Er ontstaat in Duitsland, in de greep van de rassentheorieën, een handel in Namibische schedels voor 'wetenschappelijke' schedelmetingen. Weerzinwekkende ansichtkaarten met foto's van lijken, lynchpartijen, uitgemergelde Namibiërs en gevangen meisjes liefst met blote borsten worden in Duitsland een perverse rage.

 

Wie 'Ik ben Hendrik Witbooi' leest, vergeet deze tragedie niet meer.

 

Verdere voorbereidingen

Bij de voorbereiding hoort ook een bezoekje aan de GGD, ook al is het mij eigenlijk van tevoren al duidelijk dat wij geen injecties nodig hebben.

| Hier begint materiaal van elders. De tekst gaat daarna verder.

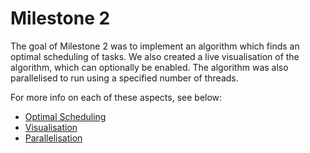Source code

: # Milestone 2

The goal of Milestone 2 was to implement an algorithm which finds an optimal scheduling of tasks.
We also created a live visualisation of the algorithm, which can optionally be enabled.
The algorithm was also parallelised to run using a specified number of threads.

For more info on each of these aspects, see below:
- [Optimal Scheduling](./Optimal_Scheduling.md)
- [Visualisation](./Visualisation.md)
- [Parallelisation](./Parallelisation.md)
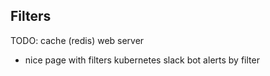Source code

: 
## Filters

TODO:
cache (redis)
web server
  - nice page with filters
kubernetes
slack bot
alerts by filter
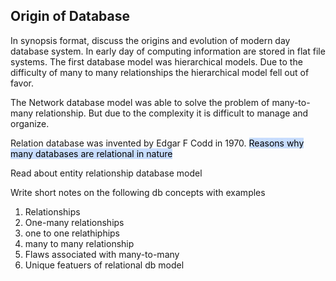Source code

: ## Origin of Database
In synopsis format, discuss the origins and evolution of modern day database system. 
In early day of computing information are stored in flat file systems. 
The first database model was hierarchical models. Due to the difficulty of many to many relationships the hierarchical model fell out of favor. 

The Network database model was able to solve the problem of many-to-many relationship. But due to the complexity it is difficult to manage and organize. 

Relation database was invented by Edgar F Codd in 1970. 
<mark style="background: #ADCCFFA6;">Reasons why many databases are relational in nature</mark>

Read about entity relationship database model 

Write short notes on the following db concepts with examples
1. Relationships
2. One-many relationships
3. one to one relathiphips
4. many to many relationship
5. Flaws associated with many-to-many
6. Unique featuers of relational db model 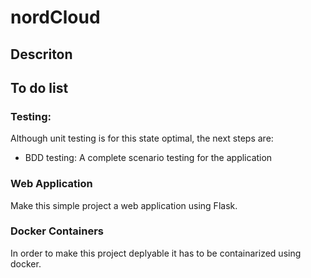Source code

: # nordCloud

## Descriton



## To do list

### Testing:

Although unit testing is for this state optimal, the next steps are:
* BDD testing: A complete scenario testing for the application

### Web Application

Make this simple project a web application using Flask. 

### Docker Containers

In order to make this project deplyable it has to be containarized using docker.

Onze Hepatitis A, onze DTP en onze Buiktyfus en Cholera zijn alle nog geldig. Omdat we niet echt in het vochtige tropische noorden komen en in Etosha alleen overdag zijn, is bescherming tegen insecten (lange mouwen, deet, eventueel een klamboe) voldoende en hoeven we geen malariaprofylaxe.

Als de vertrekdatum dichterbij komt, zetten we alle te bezoeken plaatsen en de waarschijnlijk te nemen route uit op de kaart. Ik zet van internet gegevens bij elkaar in een boekje van het reisprogramma, de hotels (die pas in de laatste week bekend worden) en eventueel uit te voeren excursies. We pakken de koffers. Ik wil eerst, naast mijn trouwe reislens (een 18-250 mm zoomobjectief), ook nog de 18-70 mm lens meenemen maar daar zie ik op de laatste dag van af. Gelukkig heb ik op reis wel mijn tweede camera bij me: de Nikon B700, een bridgecamera met 60x optische zoom, dat is vertaald naar het kleinbeeldformaat van vroeger een telelens van meer dan 1400 mm! Die camera zal ik veel gebruiken, ook al omdat het zoomobjectief en dus de Pentax reflexcamera onbruikbaar wordt door… zand. Tja.